TASK: Which lines in the records below hold the word "where"? Copy each of them.

THE RECORDS:
++++++++++++++++++++
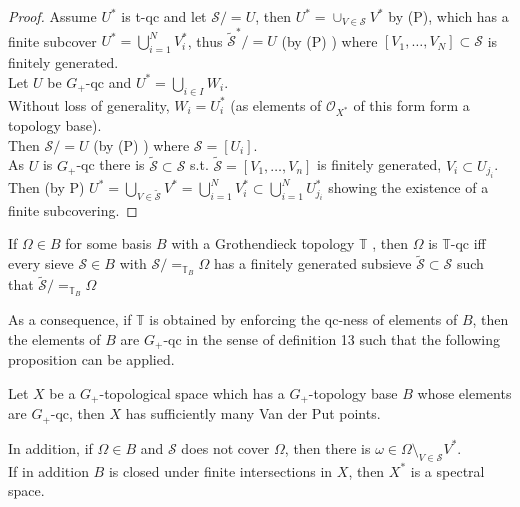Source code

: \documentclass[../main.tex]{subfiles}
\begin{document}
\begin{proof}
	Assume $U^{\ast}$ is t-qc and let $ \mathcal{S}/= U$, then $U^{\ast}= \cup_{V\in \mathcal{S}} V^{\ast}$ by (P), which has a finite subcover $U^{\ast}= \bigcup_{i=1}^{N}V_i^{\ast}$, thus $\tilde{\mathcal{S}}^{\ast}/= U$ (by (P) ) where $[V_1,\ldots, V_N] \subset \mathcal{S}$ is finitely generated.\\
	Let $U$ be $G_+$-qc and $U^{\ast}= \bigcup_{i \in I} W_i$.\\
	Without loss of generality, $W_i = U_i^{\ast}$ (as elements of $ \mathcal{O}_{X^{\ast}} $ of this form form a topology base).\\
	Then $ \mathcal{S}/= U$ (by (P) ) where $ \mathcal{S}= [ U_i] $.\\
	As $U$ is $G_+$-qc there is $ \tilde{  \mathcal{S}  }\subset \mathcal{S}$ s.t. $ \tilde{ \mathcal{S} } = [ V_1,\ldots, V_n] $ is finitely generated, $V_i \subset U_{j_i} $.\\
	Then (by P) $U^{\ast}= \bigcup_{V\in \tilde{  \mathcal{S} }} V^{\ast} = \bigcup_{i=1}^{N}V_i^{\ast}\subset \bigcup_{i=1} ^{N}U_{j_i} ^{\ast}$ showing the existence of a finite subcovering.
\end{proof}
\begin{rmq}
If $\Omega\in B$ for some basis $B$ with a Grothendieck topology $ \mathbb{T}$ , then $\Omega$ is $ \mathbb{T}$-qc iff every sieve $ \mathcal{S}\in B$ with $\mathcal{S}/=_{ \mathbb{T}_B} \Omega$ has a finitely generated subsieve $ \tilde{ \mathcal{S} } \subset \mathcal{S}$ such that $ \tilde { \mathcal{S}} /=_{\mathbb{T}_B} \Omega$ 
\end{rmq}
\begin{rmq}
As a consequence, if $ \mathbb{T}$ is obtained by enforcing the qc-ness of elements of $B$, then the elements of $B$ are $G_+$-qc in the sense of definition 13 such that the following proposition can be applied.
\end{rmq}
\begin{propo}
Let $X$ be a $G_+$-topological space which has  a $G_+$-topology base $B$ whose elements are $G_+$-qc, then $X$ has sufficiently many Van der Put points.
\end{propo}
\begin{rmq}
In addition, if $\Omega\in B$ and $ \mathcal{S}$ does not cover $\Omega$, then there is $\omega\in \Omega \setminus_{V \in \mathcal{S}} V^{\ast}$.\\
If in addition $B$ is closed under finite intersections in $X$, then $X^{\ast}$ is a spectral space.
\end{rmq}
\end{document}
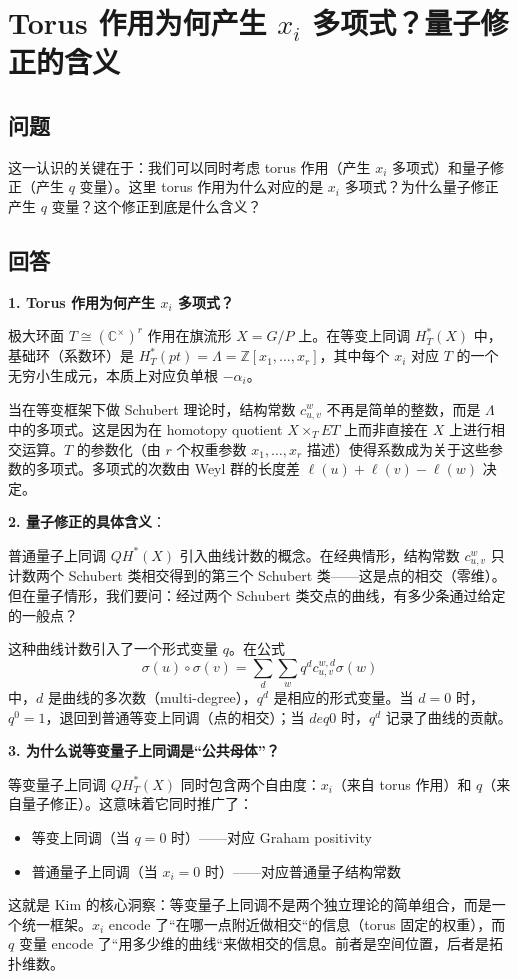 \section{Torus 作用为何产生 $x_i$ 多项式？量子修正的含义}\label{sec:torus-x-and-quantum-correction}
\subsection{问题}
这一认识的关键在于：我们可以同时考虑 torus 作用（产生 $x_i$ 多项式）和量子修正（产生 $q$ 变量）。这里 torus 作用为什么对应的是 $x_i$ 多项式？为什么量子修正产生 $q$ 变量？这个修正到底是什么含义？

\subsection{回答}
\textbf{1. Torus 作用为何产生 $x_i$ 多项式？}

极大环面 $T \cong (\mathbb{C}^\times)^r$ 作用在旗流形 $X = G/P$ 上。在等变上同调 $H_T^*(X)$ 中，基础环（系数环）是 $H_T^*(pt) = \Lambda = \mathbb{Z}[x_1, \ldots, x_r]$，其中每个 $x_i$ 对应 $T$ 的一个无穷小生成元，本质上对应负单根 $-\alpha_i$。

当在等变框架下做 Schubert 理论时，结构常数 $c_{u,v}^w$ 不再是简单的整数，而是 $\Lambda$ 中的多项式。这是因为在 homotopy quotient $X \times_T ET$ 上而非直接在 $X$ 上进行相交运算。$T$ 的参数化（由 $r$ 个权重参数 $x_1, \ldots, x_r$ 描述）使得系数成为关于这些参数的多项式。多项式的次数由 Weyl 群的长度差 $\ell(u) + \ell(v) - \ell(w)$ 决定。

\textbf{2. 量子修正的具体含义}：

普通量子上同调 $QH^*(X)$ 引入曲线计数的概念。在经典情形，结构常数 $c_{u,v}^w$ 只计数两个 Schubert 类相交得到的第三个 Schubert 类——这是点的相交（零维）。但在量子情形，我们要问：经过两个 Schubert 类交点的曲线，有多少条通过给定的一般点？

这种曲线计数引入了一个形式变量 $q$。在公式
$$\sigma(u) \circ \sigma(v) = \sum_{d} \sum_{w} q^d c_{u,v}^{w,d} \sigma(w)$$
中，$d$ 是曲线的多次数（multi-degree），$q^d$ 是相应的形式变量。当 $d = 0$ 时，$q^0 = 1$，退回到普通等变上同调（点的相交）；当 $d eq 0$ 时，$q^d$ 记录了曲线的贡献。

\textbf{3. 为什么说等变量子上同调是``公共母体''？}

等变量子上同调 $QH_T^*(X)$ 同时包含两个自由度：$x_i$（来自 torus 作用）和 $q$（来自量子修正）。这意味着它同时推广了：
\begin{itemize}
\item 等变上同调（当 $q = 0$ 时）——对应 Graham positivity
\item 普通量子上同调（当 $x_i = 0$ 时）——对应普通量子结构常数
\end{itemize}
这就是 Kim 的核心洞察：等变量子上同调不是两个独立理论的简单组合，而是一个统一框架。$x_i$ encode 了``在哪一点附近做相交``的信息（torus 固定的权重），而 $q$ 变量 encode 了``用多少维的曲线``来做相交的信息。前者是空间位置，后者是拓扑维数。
++++++++++++++++++++
SOLUTION FOR THIS PROBLEM:
	Assume $U^{\ast}$ is t-qc and let $ \mathcal{S}/= U$, then $U^{\ast}= \cup_{V\in \mathcal{S}} V^{\ast}$ by (P), which has a finite subcover $U^{\ast}= \bigcup_{i=1}^{N}V_i^{\ast}$, thus $\tilde{\mathcal{S}}^{\ast}/= U$ (by (P) ) where $[V_1,\ldots, V_N] \subset \mathcal{S}$ is finitely generated.\\
	Then $ \mathcal{S}/= U$ (by (P) ) where $ \mathcal{S}= [ U_i] $.\\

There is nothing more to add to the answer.